Galapagos birdlife can be classified in 3 main categories:
it is an impressive geological site, Is an eroded tuff cone that offers roosting sites for brown pelicans, boobies and gulls. The white coralline sand beach is beautiful and idyllic for sun bathing and swimming. Behind the beach there is a brackish water lagoon where common stilts, ducks, herons and other coastal birds feed.
Rábida Island: This island has a striking dark red colour due to the high content of iron in the lava and its oxidation. Behind the beach there is a picturesque salt water lagoon. Where white–cheeked pintail provides a beautiful views from its southeastern cliffs.
North Seymour Island: This island is located to the North of Baltra. Its a flat and low-lying island, formed as a result of the uplift of a submarine lava formation. The vegetation is mainly low and bushy, and contains the largest colony of magnificent frigate birds in the Galapagos. There is also a large population of blue footed boobies nesting from may to November and by the coastline resides a colony of playful sea lions.
Genovesa island: The main attraction is the Prince Philip´s Steps. This site is part of the narrow arm of land which encircles the eastern section of Darwin Bay. It is an excellent place to observe various species of sea birds. After ascending 25 m up the cliff, the visitor arrives to a lava platform, where masked boobies, red footed boobies and frigate birds nest.The trail crosses a section of dry “palo santo” forest, typical of the island´s vegetation
Highlands of Santa Cruz island: The trail to the highlands leaves from Bellavista and passes through the agricultural zone, near the National Park boundary, the Miconia Zone and then goes to the Fern and Sedge zone. With clear weather (unpredictable) this area affords beautiful scenes of rolling hills and extinct volcanic cones covered with grass and lush greenery all year round.
Bartolome Island: A small barren island, located in Sullivan Bay off James Island, Bartholomew has two areas to visit. In one of them it is possible to climb to the summit of the island, from where visitors can observe a variety of volcanic formations, spatter and tuff cones, lava flows and lava tubes. The moon landscape provides the most scenic panorama in the archipelago. At the other site, the visitor may swim and snorkel from a beautiful beach or walk across the isthmus to another beach that faces south, where swimming is prohibited.
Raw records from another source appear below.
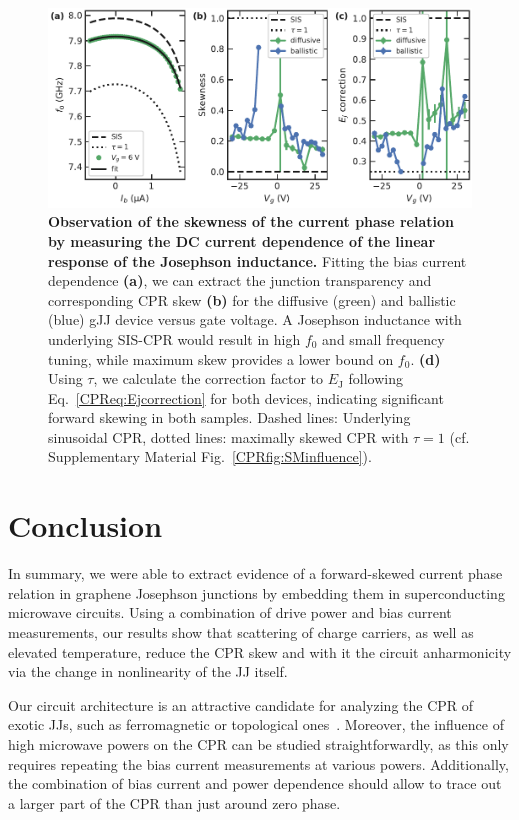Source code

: \begin{figure}[t]
	\centering
	\includegraphics[width=\linewidth]{chapter-gJJ-CPR/figs/Figure4}
	\caption{
		\textbf{Observation of the skewness of the current phase relation by measuring the DC current dependence of the linear response of the Josephson inductance.}
		Fitting the bias current dependence \textbf{(a)}, we can extract the junction transparency and corresponding CPR skew \textbf{(b)} for the diffusive (green) and ballistic (blue) gJJ device versus gate voltage.
		A Josephson inductance with underlying SIS-CPR would result in high $f_0$ and small frequency tuning, while maximum skew provides a lower bound on $f_0$.
		\textbf{(d)} Using $\tau$, we calculate the correction factor to $E_\text{J}$ following Eq.~\ref{CPReq:Ejcorrection} for both devices, indicating significant forward skewing in both samples.
		Dashed lines: Underlying sinusoidal CPR, dotted lines: maximally skewed CPR with $\tau=1$ (cf. Supplementary Material Fig.~\ref{CPRfig:SMinfluence}).
	}
	\label{CPRfig:figure4}
\end{figure}

\section{Conclusion}

In summary, we were able to extract evidence of a forward-skewed current phase relation in graphene Josephson junctions by embedding them in superconducting microwave circuits.
%
Using a combination of drive power and bias current measurements, our results show that scattering of charge carriers, as well as elevated temperature, reduce the CPR skew and with it the circuit anharmonicity via the change in nonlinearity of the JJ itself.

Our circuit architecture is an attractive candidate for analyzing the CPR of exotic JJs, such as ferromagnetic or topological ones~\cite{golubovCurrentphaseRelationJosephson2004a,sochnikovNonsinusoidalCurrentPhaseRelationship2015,stoutimoreSecondHarmonicCurrentPhaseRelation2018,assoulineSpinOrbitInducedPhaseshift2019,muraniMicrowaveSignatureTopological2019}.
%
Moreover, the influence of high microwave powers on the CPR can be studied straightforwardly, as this only requires repeating the bias current measurements at various powers.
%
Additionally, the combination of bias current and power dependence should allow to trace out a larger part of the CPR than just around zero phase.

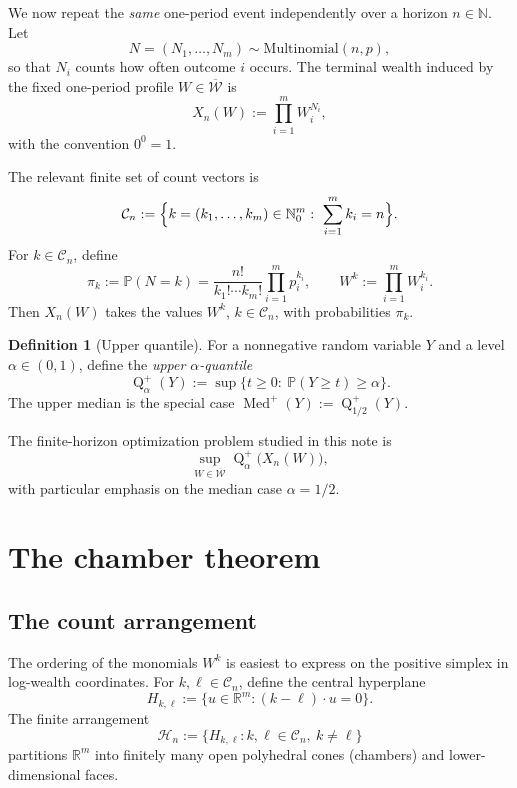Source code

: \documentclass[11pt]{article}
\theoremstyle{definition}
\newtheorem{definition}[definition]{Definition}
\newcommand{\R}{\mathbb{R}}
\newcommand{\N}{\mathbb{N}}
\newcommand{\Prob}{\mathbb{P}}
\newcommand{\1}{\mathbf{1}}
\newcommand{\Med}{\operatorname{Med}}
\newcommand{\Quant}{\operatorname{Q}}
\begin{document}
We now repeat the \emph{same} one-period event independently over a horizon $n\in\N$. Let
\[
N=(N_1,\dots,N_m)\sim \mathrm{Multinomial}(n,p),
\]
so that $N_i$ counts how often outcome $i$ occurs. The terminal wealth induced by the fixed one-period profile $W\in\overline{\mathcal W}$ is
\begin{equation}\label{eq:terminal-wealth}
X_n(W):=\prod_{i=1}^m W_i^{N_i},
\end{equation}
with the convention $0^0=1$.

The relevant finite set of count vectors is
\[
\mathcal C_n:=\Bigl\{k=(k_1,\dots,k_m)\in\mathbb N_0^m:\ \sum_{i=1}^m k_i=n\Bigr\}.
\]
For $k\in\mathcal C_n$, define
\[
\pi_k:=\Prob(N=k)=\frac{n!}{k_1!\cdots k_m!}\prod_{i=1}^m p_i^{k_i},
\qquad
W^k:=\prod_{i=1}^m W_i^{k_i}.
\]
Then $X_n(W)$ takes the values $W^k$, $k\in\mathcal C_n$, with probabilities $\pi_k$.

\begin{definition}[Upper quantile]
For a nonnegative random variable $Y$ and a level $\alpha\in(0,1)$, define the \emph{upper $\alpha$-quantile}
\[
\Quant_\alpha^+(Y):=\sup\{t\ge 0:\ \Prob(Y\ge t)\ge \alpha\}.
\]
The upper median is the special case $\Med^+(Y):=\Quant_{1/2}^+(Y)$.
\end{definition}

The finite-horizon optimization problem studied in this note is
\begin{equation}\label{eq:master-problem}
\sup_{W\in\overline{\mathcal W}} \Quant_\alpha^+\bigl(X_n(W)\bigr),
\end{equation}
with particular emphasis on the median case $\alpha=1/2$.

\section{The chamber theorem}

\subsection{The count arrangement}

The ordering of the monomials $W^k$ is easiest to express on the positive simplex in log-wealth coordinates. For $k,\ell\in\mathcal C_n$, define the central hyperplane
\[
H_{k,\ell}:=\{u\in\R^m:(k-\ell)\cdot u=0\}.
\]
The finite arrangement
\[
\mathcal H_n:=\{H_{k,\ell}:k,\ell\in\mathcal C_n,\ k\ne \ell\}
\]
partitions $\R^m$ into finitely many open polyhedral cones (chambers) and lower-dimensional faces.
\end{document}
Multi –colored fish and occasionally penguins may be seen at the base of the tall pinnacle rock which dominates Bartholomew’s landscape.
Sullivan Bay: This visitor site provides a unique opportunity to view a recent lava flow of approximately 100 years old. The east side of James Island is known to have barren volcanic landscapes, dominated by black pahoehoe (ropy) lava flows of very young age. On the surface of the lava is possible to observe some tree molds that were carried down by the flow of the fresh lava. It is also interesting to see how some Mollugo plants are starting to colonize the small lava fissures.
Post office bay: Historically, this site is the location of a wooden barrel that was placed in the 18th century by the crew of a whaling ship. It has been used since this time by mariners and tourists as a post office. The idea is to carry letters or postcards to their destination by hand. Apart from being the Post Office Barrel, this site was the landing area for some of the first colonists.
Devil’s Crown: This islet consists of an eroded volcanic crater which owes its present form to the strong wave action. The interior is excellent for snorkelling and the exterior is considered one of the prime areas for SCUBA, especially when the current is strong. It is very important to note that only competent divers should dive in these conditions.
Bahia Gardner: Located on the northereastern coast of Hood, Gardner Bay provides an excellent beach for relaxing, swimming and an opportunity to observe sea lions.